→ **Goal of the exercise**:
Pictures are to be omitted, and every entry below is to be restated exactly.

→ **Dataset content**:
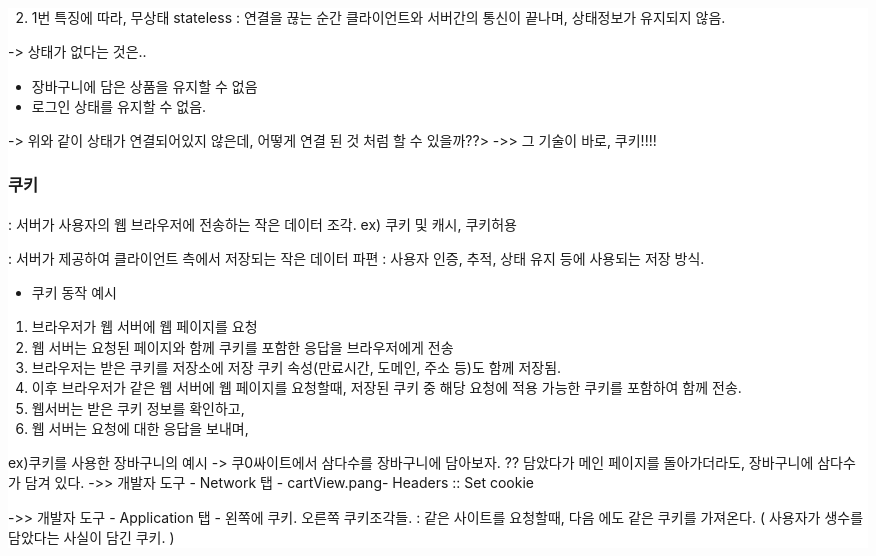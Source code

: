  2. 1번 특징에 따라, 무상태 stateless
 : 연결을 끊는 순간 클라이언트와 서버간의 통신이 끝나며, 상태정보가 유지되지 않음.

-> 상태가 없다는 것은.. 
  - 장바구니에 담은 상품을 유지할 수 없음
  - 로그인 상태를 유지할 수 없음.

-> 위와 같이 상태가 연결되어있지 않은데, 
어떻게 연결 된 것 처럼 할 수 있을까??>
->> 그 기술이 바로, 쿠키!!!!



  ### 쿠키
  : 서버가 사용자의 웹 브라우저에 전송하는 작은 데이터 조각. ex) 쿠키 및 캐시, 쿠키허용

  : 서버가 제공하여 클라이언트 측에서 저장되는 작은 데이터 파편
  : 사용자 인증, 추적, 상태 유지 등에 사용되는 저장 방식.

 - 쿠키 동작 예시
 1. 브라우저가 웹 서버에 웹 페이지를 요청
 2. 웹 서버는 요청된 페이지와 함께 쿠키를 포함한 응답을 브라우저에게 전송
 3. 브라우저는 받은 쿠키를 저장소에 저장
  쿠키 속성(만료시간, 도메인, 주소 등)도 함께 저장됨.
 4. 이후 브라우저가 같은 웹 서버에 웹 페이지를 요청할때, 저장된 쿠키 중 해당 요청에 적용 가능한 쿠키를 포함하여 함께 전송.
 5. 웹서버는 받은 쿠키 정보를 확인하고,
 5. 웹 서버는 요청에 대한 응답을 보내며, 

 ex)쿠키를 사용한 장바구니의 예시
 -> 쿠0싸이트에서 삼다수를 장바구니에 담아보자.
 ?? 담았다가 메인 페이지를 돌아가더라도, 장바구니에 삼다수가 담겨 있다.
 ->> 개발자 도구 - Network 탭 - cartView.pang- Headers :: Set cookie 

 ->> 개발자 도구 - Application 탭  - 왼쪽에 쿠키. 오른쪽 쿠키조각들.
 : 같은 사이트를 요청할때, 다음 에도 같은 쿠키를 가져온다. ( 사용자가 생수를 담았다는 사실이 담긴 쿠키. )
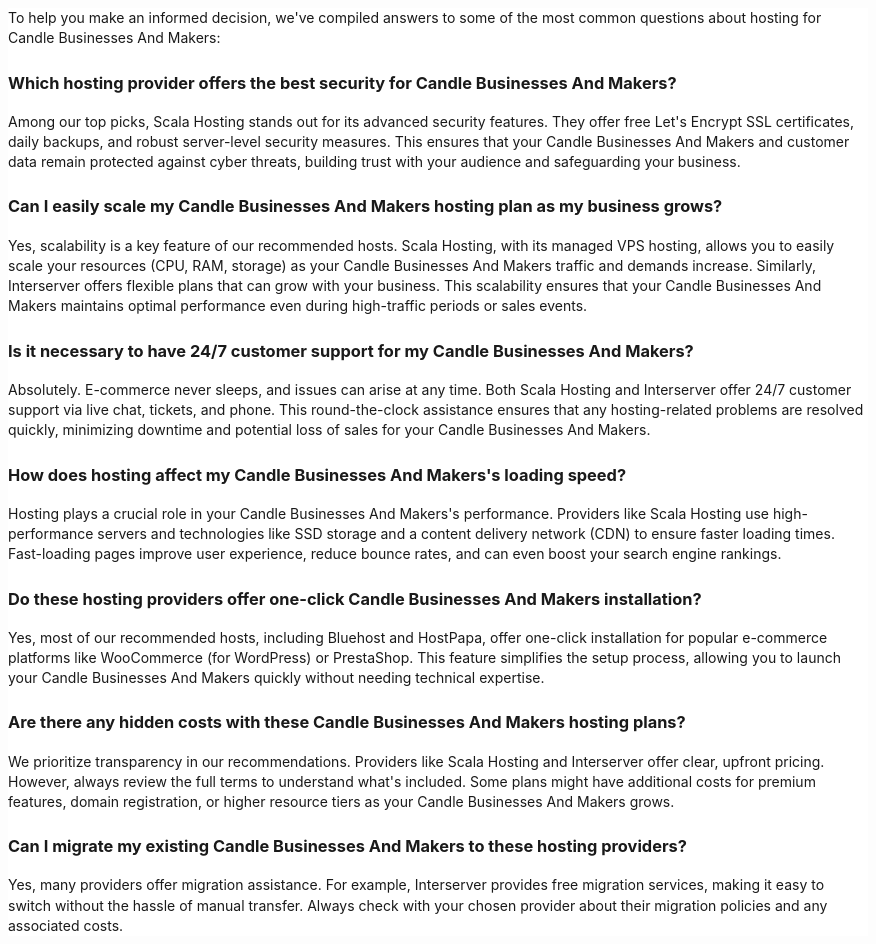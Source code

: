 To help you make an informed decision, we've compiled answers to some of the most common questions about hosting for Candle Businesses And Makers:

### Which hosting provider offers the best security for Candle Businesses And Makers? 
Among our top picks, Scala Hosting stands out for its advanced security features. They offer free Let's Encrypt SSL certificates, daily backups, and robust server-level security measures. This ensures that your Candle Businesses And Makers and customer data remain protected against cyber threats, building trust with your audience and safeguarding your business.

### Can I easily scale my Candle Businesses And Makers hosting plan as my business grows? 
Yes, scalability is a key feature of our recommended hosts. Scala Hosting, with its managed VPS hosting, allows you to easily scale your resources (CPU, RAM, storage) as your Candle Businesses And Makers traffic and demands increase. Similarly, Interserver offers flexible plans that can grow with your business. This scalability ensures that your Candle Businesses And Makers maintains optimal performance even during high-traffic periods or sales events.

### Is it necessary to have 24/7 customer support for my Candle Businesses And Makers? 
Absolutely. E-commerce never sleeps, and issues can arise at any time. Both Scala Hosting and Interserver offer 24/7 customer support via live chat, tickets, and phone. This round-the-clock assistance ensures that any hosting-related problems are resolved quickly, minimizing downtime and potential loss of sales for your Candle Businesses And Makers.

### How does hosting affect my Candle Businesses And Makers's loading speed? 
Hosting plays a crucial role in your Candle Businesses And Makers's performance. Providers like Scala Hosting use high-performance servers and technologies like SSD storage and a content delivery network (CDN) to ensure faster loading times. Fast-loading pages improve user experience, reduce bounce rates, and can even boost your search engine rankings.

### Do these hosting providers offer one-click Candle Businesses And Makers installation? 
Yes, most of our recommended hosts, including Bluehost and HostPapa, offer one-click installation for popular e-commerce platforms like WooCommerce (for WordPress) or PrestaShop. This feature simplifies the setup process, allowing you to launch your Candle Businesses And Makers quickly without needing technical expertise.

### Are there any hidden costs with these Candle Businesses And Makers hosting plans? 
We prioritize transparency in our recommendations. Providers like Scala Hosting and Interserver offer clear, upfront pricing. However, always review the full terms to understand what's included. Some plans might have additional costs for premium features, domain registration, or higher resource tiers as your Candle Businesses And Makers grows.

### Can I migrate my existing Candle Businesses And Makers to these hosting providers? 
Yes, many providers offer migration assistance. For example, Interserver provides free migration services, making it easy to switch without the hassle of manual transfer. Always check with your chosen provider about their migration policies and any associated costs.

→ **Task result**:
Source code

:  2. 1번 특징에 따라, 무상태 stateless
 : 연결을 끊는 순간 클라이언트와 서버간의 통신이 끝나며, 상태정보가 유지되지 않음.

-> 상태가 없다는 것은.. 
  - 장바구니에 담은 상품을 유지할 수 없음
  - 로그인 상태를 유지할 수 없음.

-> 위와 같이 상태가 연결되어있지 않은데, 
어떻게 연결 된 것 처럼 할 수 있을까??>
->> 그 기술이 바로, 쿠키!!!!



  ### 쿠키
  : 서버가 사용자의 웹 브라우저에 전송하는 작은 데이터 조각. ex) 쿠키 및 캐시, 쿠키허용

  : 서버가 제공하여 클라이언트 측에서 저장되는 작은 데이터 파편
  : 사용자 인증, 추적, 상태 유지 등에 사용되는 저장 방식.

 - 쿠키 동작 예시
 1. 브라우저가 웹 서버에 웹 페이지를 요청
 2. 웹 서버는 요청된 페이지와 함께 쿠키를 포함한 응답을 브라우저에게 전송
 3. 브라우저는 받은 쿠키를 저장소에 저장
  쿠키 속성(만료시간, 도메인, 주소 등)도 함께 저장됨.
 4. 이후 브라우저가 같은 웹 서버에 웹 페이지를 요청할때, 저장된 쿠키 중 해당 요청에 적용 가능한 쿠키를 포함하여 함께 전송.
 5. 웹서버는 받은 쿠키 정보를 확인하고,
 5. 웹 서버는 요청에 대한 응답을 보내며, 

 ex)쿠키를 사용한 장바구니의 예시
 -> 쿠0싸이트에서 삼다수를 장바구니에 담아보자.
 ?? 담았다가 메인 페이지를 돌아가더라도, 장바구니에 삼다수가 담겨 있다.
 ->> 개발자 도구 - Network 탭 - cartView.pang- Headers :: Set cookie 

 ->> 개발자 도구 - Application 탭  - 왼쪽에 쿠키. 오른쪽 쿠키조각들.
 : 같은 사이트를 요청할때, 다음 에도 같은 쿠키를 가져온다. ( 사용자가 생수를 담았다는 사실이 담긴 쿠키. )
Source code

: To help you make an informed decision, we've compiled answers to some of the most common questions about hosting for Candle Businesses And Makers:

### Which hosting provider offers the best security for Candle Businesses And Makers? 
Among our top picks, Scala Hosting stands out for its advanced security features. They offer free Let's Encrypt SSL certificates, daily backups, and robust server-level security measures. This ensures that your Candle Businesses And Makers and customer data remain protected against cyber threats, building trust with your audience and safeguarding your business.

### Can I easily scale my Candle Businesses And Makers hosting plan as my business grows? 
Yes, scalability is a key feature of our recommended hosts. Scala Hosting, with its managed VPS hosting, allows you to easily scale your resources (CPU, RAM, storage) as your Candle Businesses And Makers traffic and demands increase. Similarly, Interserver offers flexible plans that can grow with your business. This scalability ensures that your Candle Businesses And Makers maintains optimal performance even during high-traffic periods or sales events.

### Is it necessary to have 24/7 customer support for my Candle Businesses And Makers? 
Absolutely. E-commerce never sleeps, and issues can arise at any time. Both Scala Hosting and Interserver offer 24/7 customer support via live chat, tickets, and phone. This round-the-clock assistance ensures that any hosting-related problems are resolved quickly, minimizing downtime and potential loss of sales for your Candle Businesses And Makers.

### How does hosting affect my Candle Businesses And Makers's loading speed? 
Hosting plays a crucial role in your Candle Businesses And Makers's performance. Providers like Scala Hosting use high-performance servers and technologies like SSD storage and a content delivery network (CDN) to ensure faster loading times. Fast-loading pages improve user experience, reduce bounce rates, and can even boost your search engine rankings.

### Do these hosting providers offer one-click Candle Businesses And Makers installation? 
Yes, most of our recommended hosts, including Bluehost and HostPapa, offer one-click installation for popular e-commerce platforms like WooCommerce (for WordPress) or PrestaShop. This feature simplifies the setup process, allowing you to launch your Candle Businesses And Makers quickly without needing technical expertise.

### Are there any hidden costs with these Candle Businesses And Makers hosting plans? 
We prioritize transparency in our recommendations. Providers like Scala Hosting and Interserver offer clear, upfront pricing. However, always review the full terms to understand what's included. Some plans might have additional costs for premium features, domain registration, or higher resource tiers as your Candle Businesses And Makers grows.

### Can I migrate my existing Candle Businesses And Makers to these hosting providers? 
Yes, many providers offer migration assistance. For example, Interserver provides free migration services, making it easy to switch without the hassle of manual transfer. Always check with your chosen provider about their migration policies and any associated costs.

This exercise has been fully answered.